Generally, the price of replacement cost coverage is about 10 percent more than actual cash value. If you need a flood insurance policy, you can purchase flood insurance for your belongings. It is only available, however, on an actual cash value basis.
There may be limits on how much coverage you get for expensive items such as jewelry, silverware and furs. Generally, there is a limit on jewelry for $1,000 to $2,000. You should ask your agent or look it up in your policy. This information is in Section I, Personal Property, Special Limits of Liability. Insurance companies may also place a limit on what they'll pay for computers.
If the limits are too low, consider buying a special personal property floater or an endorsement. These allow you to insure these items individually or as a collection. With floaters and endorsements, there is no deductible. You are charged a premium based on what the item (or collection) is, where you live and its dollar value.
Additional Living Expenses After a Disaster
This is a very important feature of a standard homeowners’ insurance policy. This pays the additional costs of temporarily living away from your home if you can't live in it due to a hurricane, fire or other insured peril. It covers hotel bills, restaurant meals and other living expenses incurred while you are unable to inhabit your home.
Coverage for additional living expenses differs from company to company. Many policies provide coverage for about 20 percent of the insurance on your house. Some companies will even sell you a policy that provides you with an unlimited amount of loss of use coverage, for a limited amount of time.
Flood insurance does not include additional living expense coverage, so this assistance will not be available when damages to a home occurred from flooding or storm surge.
Hurricane Deductibles
If your home is valued at more than $100,000, your deductible for hurricanes is probably two percent of the policy limits - not $500, the common deductible for other perils. In return for the higher hurricane deductible, you receive a premium discount, usually 10 to 20 percent. Seventy percent of homes in Florida have a 2 percent hurricane deductible, which would mean you could pay for the first $4,000 of damages on a $200,000 home and higher amounts on higher priced homes.

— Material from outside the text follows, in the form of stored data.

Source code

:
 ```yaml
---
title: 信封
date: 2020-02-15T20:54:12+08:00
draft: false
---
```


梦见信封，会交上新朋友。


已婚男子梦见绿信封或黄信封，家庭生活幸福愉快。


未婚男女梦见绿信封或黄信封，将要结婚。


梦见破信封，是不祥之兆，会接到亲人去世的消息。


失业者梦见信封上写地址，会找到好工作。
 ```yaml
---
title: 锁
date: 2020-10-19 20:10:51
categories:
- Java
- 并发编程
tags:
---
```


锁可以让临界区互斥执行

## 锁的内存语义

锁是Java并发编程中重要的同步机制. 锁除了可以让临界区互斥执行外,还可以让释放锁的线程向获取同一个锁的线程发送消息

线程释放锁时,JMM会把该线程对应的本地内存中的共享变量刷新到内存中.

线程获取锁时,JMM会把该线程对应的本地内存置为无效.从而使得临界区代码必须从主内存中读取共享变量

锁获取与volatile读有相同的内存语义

This has been law in Florida for ten years and is common in 17 other hurricane-threatened states. It is noted in bold print on the homeowners’ insurance policy. Some hurricane victims, however, were surprised by their percentage hurricane deductible. It is important that consumers recognize their deductible and, if possible, set aside the savings from their insurance premium discount, to cover the deductible in the event there is damage to their home.
Homes valued at $100,000 or less probably have a $500 hurricane deductible, although the owner has the option of purchasing a 2 percent deductible at a lower premium. Homes valued at more than $350,000 may have a 5 percent hurricane deductible.
Liability to Others
This part of your policy covers you against lawsuits for bodily injury or property damage that you or family members cause to other people. It also pays for damage caused by pets. It pays for both the cost of defending you in court and for damages a court rules you must pay up to policy limits.
Generally, most homeowners’ insurance policies provide a minimum of $100,000 worth of liability insurance, but higher amounts are available. It is recommended that homeowners consider purchasing at least $300,000 to $500,000 worth of coverage of liability protection.
Umbrella or Excess Liability
You should buy enough liability insurance to protect your assets. If you own property and or have investments and savings that are worth more than the liability limits in your policy, you may consider purchasing an excess liability or umbrella policy.